◆ **Your objective**
Search the entries below for the word "subsection" and copy every line where it appears.

** Supplied entries follows **

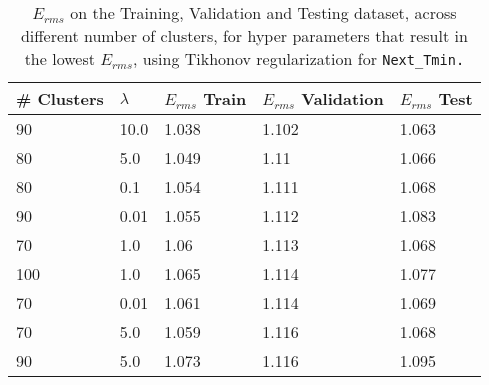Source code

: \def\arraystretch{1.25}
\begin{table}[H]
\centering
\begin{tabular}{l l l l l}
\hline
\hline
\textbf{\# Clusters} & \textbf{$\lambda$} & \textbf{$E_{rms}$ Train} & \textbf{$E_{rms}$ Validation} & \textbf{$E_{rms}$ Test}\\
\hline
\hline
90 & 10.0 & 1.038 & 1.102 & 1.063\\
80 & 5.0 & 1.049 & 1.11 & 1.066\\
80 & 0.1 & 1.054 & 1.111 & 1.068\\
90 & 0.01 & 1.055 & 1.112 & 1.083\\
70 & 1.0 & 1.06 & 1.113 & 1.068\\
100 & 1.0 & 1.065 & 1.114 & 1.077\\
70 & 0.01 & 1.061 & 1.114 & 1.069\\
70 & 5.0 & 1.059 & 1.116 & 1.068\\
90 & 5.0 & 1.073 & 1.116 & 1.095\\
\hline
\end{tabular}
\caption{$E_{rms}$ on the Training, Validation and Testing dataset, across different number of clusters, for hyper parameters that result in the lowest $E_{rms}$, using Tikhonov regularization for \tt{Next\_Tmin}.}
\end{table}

** End of Supplied entries **
** Supplied entries follows **

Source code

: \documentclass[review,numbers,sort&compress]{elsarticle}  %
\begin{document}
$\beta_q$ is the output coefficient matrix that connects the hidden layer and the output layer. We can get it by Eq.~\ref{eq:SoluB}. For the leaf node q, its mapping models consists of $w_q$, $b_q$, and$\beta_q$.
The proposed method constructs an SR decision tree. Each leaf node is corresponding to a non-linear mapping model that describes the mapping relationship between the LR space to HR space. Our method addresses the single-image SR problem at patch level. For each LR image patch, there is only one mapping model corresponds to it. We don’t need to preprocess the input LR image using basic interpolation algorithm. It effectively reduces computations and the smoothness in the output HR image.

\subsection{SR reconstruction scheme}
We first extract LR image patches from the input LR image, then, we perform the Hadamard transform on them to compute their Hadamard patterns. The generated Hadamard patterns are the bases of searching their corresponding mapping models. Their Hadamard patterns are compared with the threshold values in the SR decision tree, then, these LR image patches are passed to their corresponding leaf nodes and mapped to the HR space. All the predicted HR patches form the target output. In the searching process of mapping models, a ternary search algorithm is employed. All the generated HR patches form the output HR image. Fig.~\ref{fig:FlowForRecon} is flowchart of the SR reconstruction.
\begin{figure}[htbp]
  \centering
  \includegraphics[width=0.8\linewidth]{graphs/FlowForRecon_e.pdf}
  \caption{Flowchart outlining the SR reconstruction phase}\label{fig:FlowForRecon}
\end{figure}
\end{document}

** End of Supplied entries **
** Supplied entries follows **

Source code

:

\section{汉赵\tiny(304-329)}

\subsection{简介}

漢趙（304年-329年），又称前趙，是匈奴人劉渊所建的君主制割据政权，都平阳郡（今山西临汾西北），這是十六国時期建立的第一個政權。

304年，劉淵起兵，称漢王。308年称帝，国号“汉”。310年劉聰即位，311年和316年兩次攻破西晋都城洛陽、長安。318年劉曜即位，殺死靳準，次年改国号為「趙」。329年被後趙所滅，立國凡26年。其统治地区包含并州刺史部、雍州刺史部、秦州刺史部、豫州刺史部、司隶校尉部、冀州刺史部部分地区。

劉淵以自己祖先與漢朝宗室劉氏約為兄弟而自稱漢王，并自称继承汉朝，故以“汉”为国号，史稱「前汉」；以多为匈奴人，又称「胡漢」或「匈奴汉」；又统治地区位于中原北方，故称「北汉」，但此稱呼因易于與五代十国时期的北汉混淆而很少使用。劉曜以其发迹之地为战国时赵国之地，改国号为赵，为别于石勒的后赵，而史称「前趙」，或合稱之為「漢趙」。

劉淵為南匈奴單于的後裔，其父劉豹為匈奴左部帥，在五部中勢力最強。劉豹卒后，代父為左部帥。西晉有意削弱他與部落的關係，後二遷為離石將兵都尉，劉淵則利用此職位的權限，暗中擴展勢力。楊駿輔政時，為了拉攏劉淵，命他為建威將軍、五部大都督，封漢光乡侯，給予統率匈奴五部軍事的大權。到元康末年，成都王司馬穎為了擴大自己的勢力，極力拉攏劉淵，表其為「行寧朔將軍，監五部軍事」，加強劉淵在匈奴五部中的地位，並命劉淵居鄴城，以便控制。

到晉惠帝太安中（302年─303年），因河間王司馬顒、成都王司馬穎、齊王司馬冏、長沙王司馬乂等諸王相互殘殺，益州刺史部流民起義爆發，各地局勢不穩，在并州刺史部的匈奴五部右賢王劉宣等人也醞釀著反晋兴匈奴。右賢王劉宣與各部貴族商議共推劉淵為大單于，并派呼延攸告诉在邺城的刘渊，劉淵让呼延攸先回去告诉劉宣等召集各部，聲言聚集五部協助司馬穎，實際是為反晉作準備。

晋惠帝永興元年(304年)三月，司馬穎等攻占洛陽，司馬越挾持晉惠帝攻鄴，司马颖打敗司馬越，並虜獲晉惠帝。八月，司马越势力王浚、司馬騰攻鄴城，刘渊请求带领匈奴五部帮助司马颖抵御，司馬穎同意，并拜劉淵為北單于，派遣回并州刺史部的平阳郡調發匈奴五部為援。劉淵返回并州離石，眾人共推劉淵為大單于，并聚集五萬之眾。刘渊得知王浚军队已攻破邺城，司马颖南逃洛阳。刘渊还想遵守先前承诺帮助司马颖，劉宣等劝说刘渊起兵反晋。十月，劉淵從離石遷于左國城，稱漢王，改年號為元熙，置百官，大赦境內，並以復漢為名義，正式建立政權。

** End of Supplied entries **

◆ **Problem solution**
\subsection{SR reconstruction scheme}
\subsection{简介}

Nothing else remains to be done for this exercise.